When you obtain approval from the appropriate research compliance review committee(s), it will be granted for a specific period of time; each committee has different time requirements for submission of renewal applications. In most cases, federal law or guidelines require continuing review of active research projects at least annually to ensure that they are still compliant with the applicable regulations. As a courtesy, the committee administrator will notify you of the approaching continuing review date. However, you are responsible for submitting the continuing review application in time to permit its review and approval prior to the expiration date.
If the committee does not receive and approve an application renewal before the expiration date, the approval for the project will lapse, and all research, teaching, or testing-related activities for the project must stop until approval is once again granted.

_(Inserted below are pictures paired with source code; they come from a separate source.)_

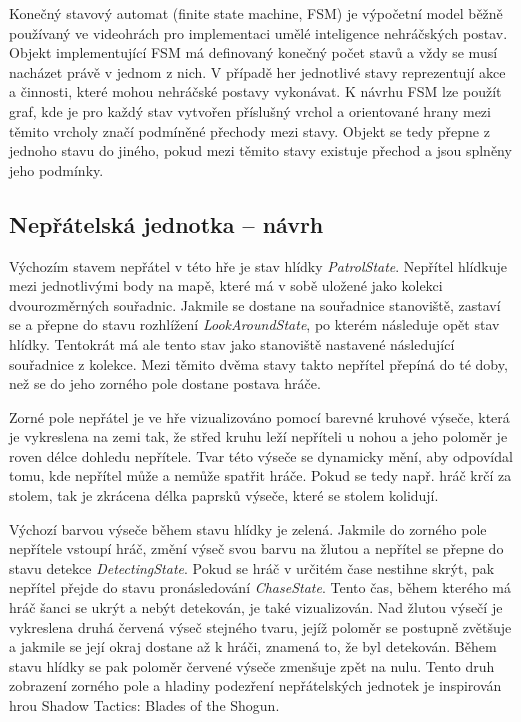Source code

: \documentclass[FM,Proj]{tulthesis}
\begin{document}
	Konečný stavový automat (finite state machine, FSM) je výpočetní model běžně používaný ve videohrách pro implementaci umělé inteligence nehráčských postav. Objekt implementující FSM má definovaný konečný počet stavů a vždy se musí nacházet právě v jednom z nich. V případě her jednotlivé stavy reprezentují akce a činnosti, které mohou nehráčské postavy vykonávat. K návrhu FSM lze použít graf, kde je pro každý stav vytvořen příslušný vrchol a orientované hrany mezi těmito vrcholy značí podmíněné přechody mezi stavy. Objekt se tedy přepne z jednoho stavu do jiného, pokud mezi těmito stavy existuje přechod a jsou splněny jeho podmínky.
	\cite{lit1}
	
	\subsection{Nepřátelská jednotka – návrh}
	
	Výchozím stavem nepřátel v této hře je stav hlídky \textit{PatrolState}. Nepřítel hlídkuje mezi jednotlivými body na mapě, které má v sobě uložené jako kolekci dvourozměrných souřadnic. Jakmile se dostane na souřadnice stanoviště, zastaví se a přepne do stavu rozhlížení \textit{LookAroundState}, po kterém následuje opět stav hlídky. Tentokrát má ale tento stav jako stanoviště nastavené následující souřadnice z kolekce. Mezi těmito dvěma stavy takto nepřítel přepíná do té doby, než se do jeho zorného pole dostane postava hráče.
	
	Zorné pole nepřátel je ve hře vizualizováno pomocí barevné kruhové výseče, která je vykreslena na zemi tak, že střed kruhu leží nepříteli u nohou a jeho poloměr je roven délce dohledu nepřítele. Tvar této výseče se dynamicky mění, aby odpovídal tomu, kde nepřítel může a nemůže spatřit hráče. Pokud se tedy např. hráč krčí za stolem, tak je zkrácena délka paprsků výseče, které se stolem kolidují.
	
	Výchozí barvou výseče během stavu hlídky je zelená. Jakmile do zorného pole nepřítele vstoupí hráč, změní výseč svou barvu na žlutou a nepřítel se přepne do stavu detekce \textit{DetectingState}. Pokud se hráč v určitém čase nestihne skrýt, pak nepřítel přejde do stavu pronásledování \textit{ChaseState}. Tento čas, během kterého má hráč šanci se ukrýt a nebýt detekován, je také vizualizován. Nad žlutou výsečí je vykreslena druhá červená výseč stejného tvaru, jejíž poloměr se postupně zvětšuje a jakmile se její okraj dostane až k hráči, znamená to, že byl detekován. Během stavu hlídky se pak poloměr červené výseče zmenšuje zpět na nulu. Tento druh zobrazení zorného pole a hladiny podezření nepřátelských jednotek je inspirován hrou Shadow Tactics: Blades of the Shogun.
	
\end{document}
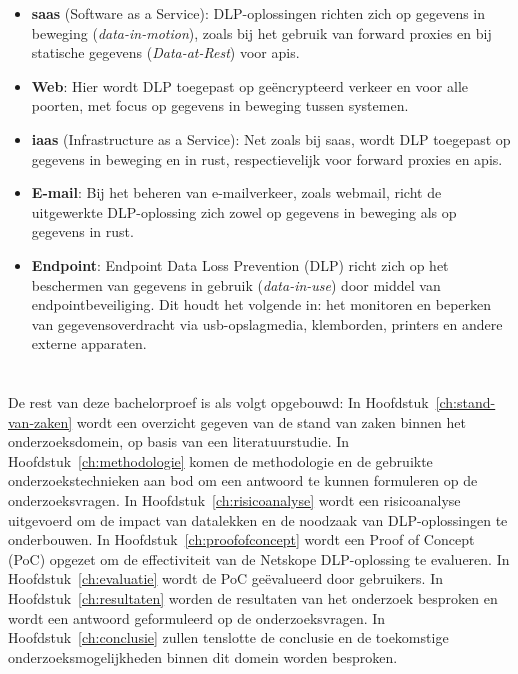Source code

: \begin{itemize}
\item \textbf{\gls{saas}} (Software as a Service): DLP-oplossingen richten zich op gegevens in beweging (\textit{data-in-motion}), zoals bij het gebruik van forward proxies en bij statische gegevens (\textit{Data-at-Rest}) voor \gls{api}s.
\item \textbf{Web}: Hier wordt DLP toegepast op geëncrypteerd verkeer en voor alle poorten, met focus op gegevens in beweging tussen systemen.
\item \textbf{\gls{iaas}} (Infrastructure as a Service): Net zoals bij \gls{saas}, wordt DLP toegepast op gegevens in beweging en in rust, respectievelijk voor forward proxies en \gls{api}s.
\item \textbf{E-mail}: Bij het beheren van e-mailverkeer, zoals webmail, richt de uitgewerkte DLP-oplossing zich zowel op gegevens in beweging als op gegevens in rust.
\item \textbf{Endpoint}: Endpoint Data Loss Prevention (DLP) richt zich op het beschermen van gegevens in gebruik (\textit{data-in-use}) door middel van endpointbeveiliging. Dit houdt het volgende in: het monitoren en beperken van gegevensoverdracht via \gls{usb}-opslagmedia, klemborden, printers en andere externe apparaten.
\end{itemize}



\section{}%
\label{sec:opzet-bachelorproef}

De rest van deze bachelorproef is als volgt opgebouwd: 
In Hoofdstuk~\ref{ch:stand-van-zaken} wordt een overzicht gegeven van de stand van zaken binnen het onderzoeksdomein, op basis van een literatuurstudie. 
In Hoofdstuk~\ref{ch:methodologie} komen de methodologie en de gebruikte onderzoekstechnieken aan bod om een antwoord te kunnen formuleren op de onderzoeksvragen. 
In Hoofdstuk~\ref{ch:risicoanalyse} wordt een risicoanalyse uitgevoerd om de impact van datalekken en de noodzaak van DLP-oplossingen te onderbouwen. 
In Hoofdstuk~\ref{ch:proofofconcept} wordt een Proof of Concept (PoC) opgezet om de effectiviteit van de Netskope DLP-oplossing te evalueren. 
In Hoofdstuk~\ref{ch:evaluatie} wordt de PoC geëvalueerd door gebruikers. 
In Hoofdstuk~\ref{ch:resultaten} worden de resultaten van het onderzoek besproken en wordt een antwoord geformuleerd op de onderzoeksvragen. 
In Hoofdstuk~\ref{ch:conclusie} zullen tenslotte de conclusie en de toekomstige onderzoeksmogelijkheden binnen dit domein worden besproken.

In order to reestablish approval, you may be required to submit a new application for the committee’s review and approval.
This renewal process does not apply to projects approved by the Radiation Safety Committee (RSC). The Department of Environmental Health and Safety (EH&S) was empowered by the RSC to provide continuous oversight of authorized radiation users. Each authorization is reviewed on a quarterly basis to ensure compliance. Those users who are not compliant will have their authorization for use of radioisotopes or radiation-producing devices revoked and must follow the procedures established by the ORE and EH&S to reobtain approval.
Once a project is complete, you should notify the appropriate review committee(s) so that the file can be moved to inactive status.
Training for investigators and key personnel is often required by the federal regulations for each of the research areas listed above. Also, remember to retain documentation of research-related education or training that you receive, as well as documentation of any training that you provide for your laboratory or project personnel.